Postby Ron Murawski » 05 Jun 2007, 17:42

Dann Corbit wrote:
Daniel Shawul wrote:Okay i will try 64 byte (i made a typo in my previous post) alignment and do the test again.

This is my hashtable entry.

struct HASH_ENTRY {
uint64 lock;
int32 move;
int16 score;
uint8 depth;
uint8 flag;
}

When probing the first byte to be accessed is the lock, so no problems i guess. But when storing the depth is checked first, so it means (score,depth & flag) are in cache but not lock & move. This will require additional memory look up?

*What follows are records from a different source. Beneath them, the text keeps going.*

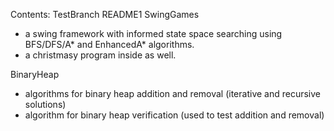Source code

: Contents:
TestBranch README1
SwingGames
  - a swing framework with informed state space searching using BFS/DFS/A* and EnhancedA* algorithms.
  - a christmasy program inside as well.

BinaryHeap
  - algorithms for binary heap addition and removal (iterative and recursive solutions)
  - algorithm for binary heap verification (used to test addition and removal)
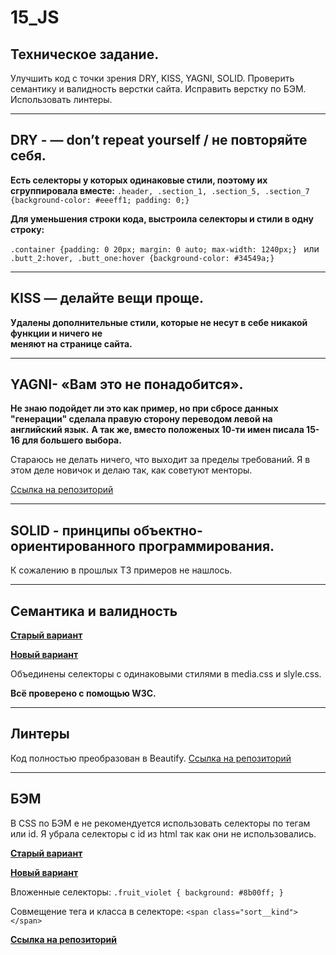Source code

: # 15_JS

## Техническое задание.
Улучшить код с точки зрения DRY, KISS, YAGNI, SOLID. Проверить семантику и валидность верстки сайта. 
Исправить верстку по БЭМ. Использовать линтеры.

***

## DRY - — don’t repeat yourself / не повторяйте себя.
**Есть селекторы у которых одинаковые стили, поэтому их сгруппировала вместе:**
`.header,
.section_1,
.section_5,
.section_7 {background-color: #eeeff1; padding: 0;}`

**Для уменьшения строки кода, выстроила селекторы и стили в одну строку:**

`.container {padding: 0 20px; margin: 0 auto; max-width: 1240px;} `
или
`.butt_2:hover, .butt_one:hover {background-color: #34549a;} `

***

## KISS — делайте вещи проще.
**Удалены дополнительные стили, которые не несут в себе никакой функции и ничего не  
меняют на странице сайта.**

***

## YAGNI- «Вам это не понадобится».	

__Не знаю подойдет ли это как пример, но при сбросе данных "генерации" сделала правую сторону переводом левой на английский язык.__ __А так же, вместо положеных 10-ти имен писала 15-16 для большего выбора.__ 

Стараюсь не делать ничего, что выходит за пределы требований.
Я в этом деле новичок и делаю так, как советуют менторы.

[Ссылка на репозиторий](https://github.com/Ameglessa1986/13_modul)

***

## SOLID - принципы объектно-ориентированного программирования.
К сожалению в прошлых ТЗ примеров не нашлось.

***

## Семантика и валидность

**[Старый вариант](https://github.com/Ameglessa1986/cssflex)**

**[Новый вариант](https://github.com/Ameglessa1986/15_JS)**

Объединены селекторы с одинаковыми стилями в media.css и slyle.css.

**Всё проверено с помощью W3C.**

***

## Линтеры
Код полностью преобразован в Beautify. 
[Ссылка на репозиторий](https://github.com/Ameglessa1986/13_modul)

***

## БЭМ 

В CSS по БЭМ е не рекомендуется использовать селекторы по тегам или id.
Я убрала селекторы с id из html так как они не использовались.

**[Старый вариант](https://github.com/Ameglessa1986/cssflex)**

**[Новый вариант](https://github.com/Ameglessa1986/15_JS)**

Вложенные селекторы:
`.fruit_violet {
    background: #8b00ff;
  }`
  
Совмещение тега и класса в селекторе:
`<span class="sort__kind"></span>`

**[Ссылка на репозиторий](https://github.com/Ameglessa1986/module_12)**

Looking at your tt entries, I see that you store only 32 bits for the lock. Dont remever why I store the whole 64 bit :o May be because it is what i got from Bruce moreland's tutorial.. In your case i guess you use the upper or lower half as a key right?

I think you should have the 'age' counter in your entry. Or otherwise you have to clear the transpostion table after a move?
Testing on a set of testpositons really doesnt measure the performance of a replacement scheme IMO. However i do not think that every transpositon table entry from an old search is unimportant. In the most common hash table, the prefer depth entry is replaced when the depth is greater, or when the position is from previous search. I dont totally agree of the later, because the search might be from an immediate former search and might have a large depth.


There is no reason to store the entire hash as a cross-check.
The bottom bits are already matched by definition if you use a modulus or &-mask to determine the hash position. Therefore, the only bits we do not know about are the bits above the top of the hash lookup code itself.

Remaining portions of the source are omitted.